Rep. Lloyd Doggett, D-Texas, said requiring providers to send in updates annually could help health plans keep their provider directories current. "I'd like to see it done much more frequently," he said. "But at least this is progress in the right direction."
What It Means
If Committee Print 4 becomes law and works as supporters hope, you and your clients might soon have an easier time finding in-network doctors.
Jackie Walorski
Ways and Means members endorsed Committee Print 4, and all of the other bills were considered at a "markup," or bill consideration meeting, by a voice vote, as Walorski's husband, Dean Swihart, and mother, Martha Walorski, looked on from seats in the hearing room.
Jackie Walorski died Aug. 3 in a car crash in Indiana at the age of 58.
"We know how much Jackie loved you," Rep. Richard Neal, D-Mass, the chairman of the committee, told Walorski's husband and mother at the markup, which was streamed live on the web. "You should know how much we all loved her. She was taken from us too early."

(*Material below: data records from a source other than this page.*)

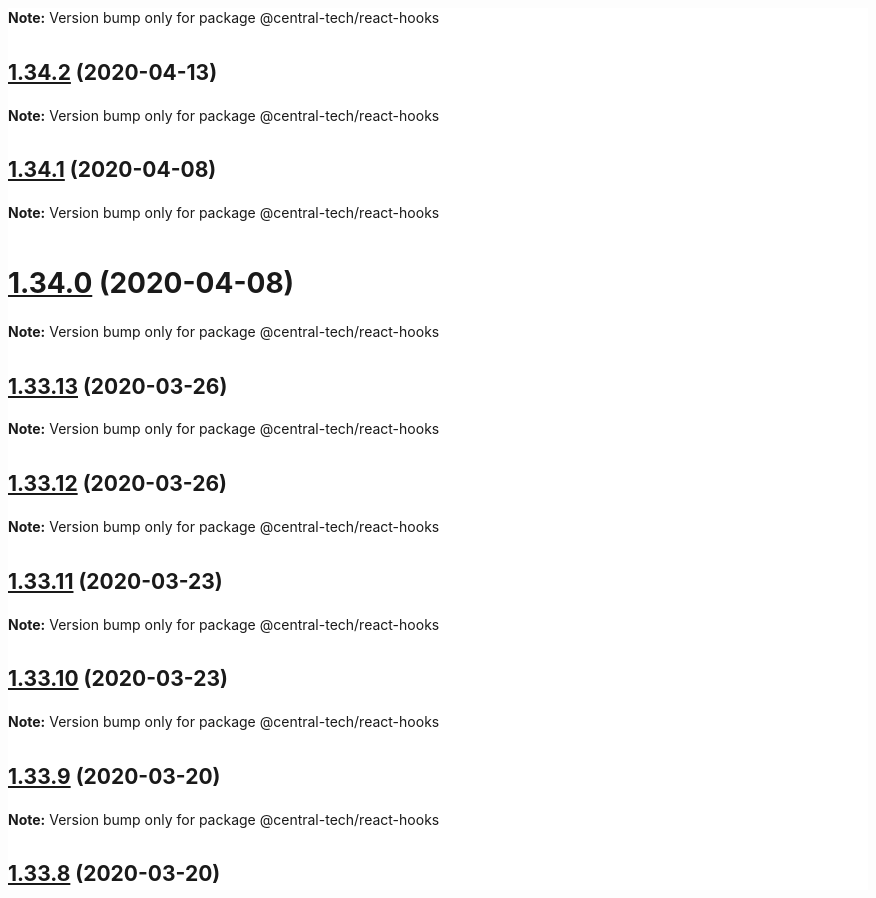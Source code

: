 **Note:** Version bump only for package @central-tech/react-hooks

## [1.34.2](https://bitbucket.org/centraltechnology/centech-api/compare/versions/1.34.1...versions/1.34.2) (2020-04-13)

**Note:** Version bump only for package @central-tech/react-hooks

## [1.34.1](https://bitbucket.org/centraltechnology/centech-api/compare/versions/1.34.0...versions/1.34.1) (2020-04-08)

**Note:** Version bump only for package @central-tech/react-hooks

# [1.34.0](https://bitbucket.org/centraltechnology/centech-api/compare/versions/1.33.13...versions/1.34.0) (2020-04-08)

**Note:** Version bump only for package @central-tech/react-hooks

## [1.33.13](https://bitbucket.org/centraltechnology/centech-api/compare/versions/1.33.12...versions/1.33.13) (2020-03-26)

**Note:** Version bump only for package @central-tech/react-hooks

## [1.33.12](https://bitbucket.org/centraltechnology/centech-api/compare/versions/1.33.11...versions/1.33.12) (2020-03-26)

**Note:** Version bump only for package @central-tech/react-hooks

## [1.33.11](https://bitbucket.org/centraltechnology/centech-api/compare/versions/1.33.10...versions/1.33.11) (2020-03-23)

**Note:** Version bump only for package @central-tech/react-hooks

## [1.33.10](https://bitbucket.org/centraltechnology/centech-api/compare/versions/1.33.9...versions/1.33.10) (2020-03-23)

**Note:** Version bump only for package @central-tech/react-hooks

## [1.33.9](https://bitbucket.org/centraltechnology/centech-api/compare/versions/1.33.8...versions/1.33.9) (2020-03-20)

**Note:** Version bump only for package @central-tech/react-hooks

## [1.33.8](https://bitbucket.org/centraltechnology/centech-api/compare/versions/1.33.7...versions/1.33.8) (2020-03-20)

Neal emphasized that Democrats and Republicans had worked together for two years on the provider directory bill and the other bills being marked up, and that Walorski had taken the lead in negotiations for one of the bills considered, H.R. 8876, the Jackie Walorski Maternal and Child Home Visiting Reauthorization Act of 2022 bill, which would renew and increase grant funding for state programs that send support workers into the homes of pregnant women, babies and small children.
Rep. Kevin Brady, R-Texas, the highest ranking Republican on the committee, said the last conversation he had with Walorski, over Zoom, was about H.R. 8876.
Members started out by agreeing to H.R. 8876 with a voice vote.
"You can clap," Neal said after the bill passed.
Rep. Brad Wenstrup, R-Ohio, then asked Neal to hold a recorded vote.